Lo sostengo da tempo: l’uso del Manuale diagnostico e statistico per
colpire l’avversario costituisce una degenerazione inammissibile del
dibattito politico. Peccato che i più feroci j’accuse provengano oggi
dal quartier generale della Leopolda dal quale, solo poco tempo fa, le
bordate cliniche partivano come palle incatenate verso gli avversari.
Erano
tempi robusti, il declino non era ancora iniziato, da quelle parti
passava tanta gente, mica come oggi. Forse a causa delle mazzate
elettorali molti renziani oggi soffrono di un amnesia selettiva,
immemori del tempo in cui l’innesto del lessico analitico col renzismo
forgiò una neolingua che apostrofava gli avversari come un corpo unico
posseduto da intenti incestuosi. Dapprima fu la volta dei nemici
interni, espulsi e tratteggiati come mummie intrise di godimento
masochista. Fu poi la volta del polo grillino afflitto da una patologia
bipolare con un candidato premier che pativa di un bipolarismo
inquietante. Il 4 marzo la realtà virtuale della Leopolda venne dissolta
dal redde rationem con il quotidiano, quando non torme di nemici
malmostosi dediti all’odio, ma la gente comune, riportò il renzismo a
contatto con la realtà sbriciolandone le fondamenta e mostrando tutti i
drammatici limiti del suo lessico. Tante e tali erano state le invettive
cliniche e non lanciate via Repubblica, che quell’odio alle porte
incombente io iniziavo a temerlo davvero. Ho realmente pensato di
svegliarmi una mattina e ascoltare via radio i comunicati del comitato
di salute pubblica tra un brano di sinfonica e l’altro. Addirittura il
Paese, a detta di Recalcati, stava per cadere nella mani di “un comico
bipolare a sua volta rappresentato da un ex-steward del San Paolo di
Napoli con evidenti difficoltà di ragionamento e lessicali” (sic). Al di
là del fatto che fare lo steward fa parte di quei lavoro umili che un
partito di sinistra dovrebbe vedere come valore aggiunto, io non le
ricordo le vesti stracciate a difendere le associazioni di chi è affetto
da disturbi specifici del linguaggio o da bipolarismo, colpite allora
come oggi avviene per quelle che si occupano di autismo. La loro
attenzione alle parole di Grillo è dovuta in parte anche alle sconfitte
patite, grazie alle quali hanno potuto affinare la loro sensibilità ed
intuire quanto doloroso sia per chi è affetto da alcune patologie
dell’animo e della mente, vedere quelle diagnosi che per molti di essi
hanno reso la vita tanto dura da campare, usate come strumento di
battaglia. Oggi che la Leopolda è franata, ci si ricorda dei più
fragili. Troppo facile.
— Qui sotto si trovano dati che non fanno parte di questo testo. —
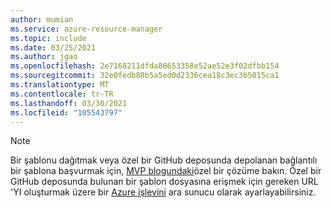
 ```yaml
---
author: mumian
ms.service: azure-resource-manager
ms.topic: include
ms.date: 03/25/2021
ms.author: jgao
ms.openlocfilehash: 2e7168211dfda86653358e52ae52e3f02dfbb154
ms.sourcegitcommit: 32e0fedb80b5a5ed0d2336cea18c3ec3b5015ca1
ms.translationtype: MT
ms.contentlocale: tr-TR
ms.lasthandoff: 03/30/2021
ms.locfileid: "105543797"
---
```

> [!NOTE]
> Bir şablonu dağıtmak veya özel bir GitHub deposunda depolanan bağlantılı bir şablona başvurmak için, [MVP blogundaki](https://blog.tyang.org/2017/05/19/deploying-arm-templates-with-artifacts-located-in-a-private-github-repository/)özel bir çözüme bakın. Özel bir GitHub deposunda bulunan bir şablon dosyasına erişmek için gereken URL 'YI oluşturmak üzere bir [Azure işlevini](../articles/azure-functions/functions-overview.md) ara sunucu olarak ayarlayabilirsiniz.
Per scagliare un pamphlet ci vuole coerenza.
Dunque,
o sei Céline, o è meglio che lasci stare. Prima di lanciare crociate
giuste ma tardive contro la malattia usata come argomento politico, è
bene che essi prendano atto di quanto il loro linguaggio ne fece uso, e
ne traggano insegnamento. È bene che acquisiscano consapevolezza di
quanto le loro parole, private dell’arsenale clinico, degradino in
insulti da osteria. Cialtroni. Senza cervello. Invettive banali, offese a
poco prezzo da scapoli contro ammogliati il venerdì sera. Vuoi mettere
il nazional popolare “incompetenti” con il “ritorno spettrale del
berlusconismo”? Bene fanno dunque a criticare Grillo, quel linguaggio è
sbagliato, fuori luogo. Lo hanno capito a tal punto che da tempo hanno
abiurato l’uso della diagnosi. Senza il frasario freudiano gli avversari
sono oggi liberati da pruderie adolescenziali, dall’odio, affrancati da
pulsioni masochiste. Sono solo cialtroni, ma concedono a tutti la
possibilità di parlare dalle reti nazionali. Anche allo psicoanalista le
cui parole vennero da molti utilizzate per stigmatizzarli.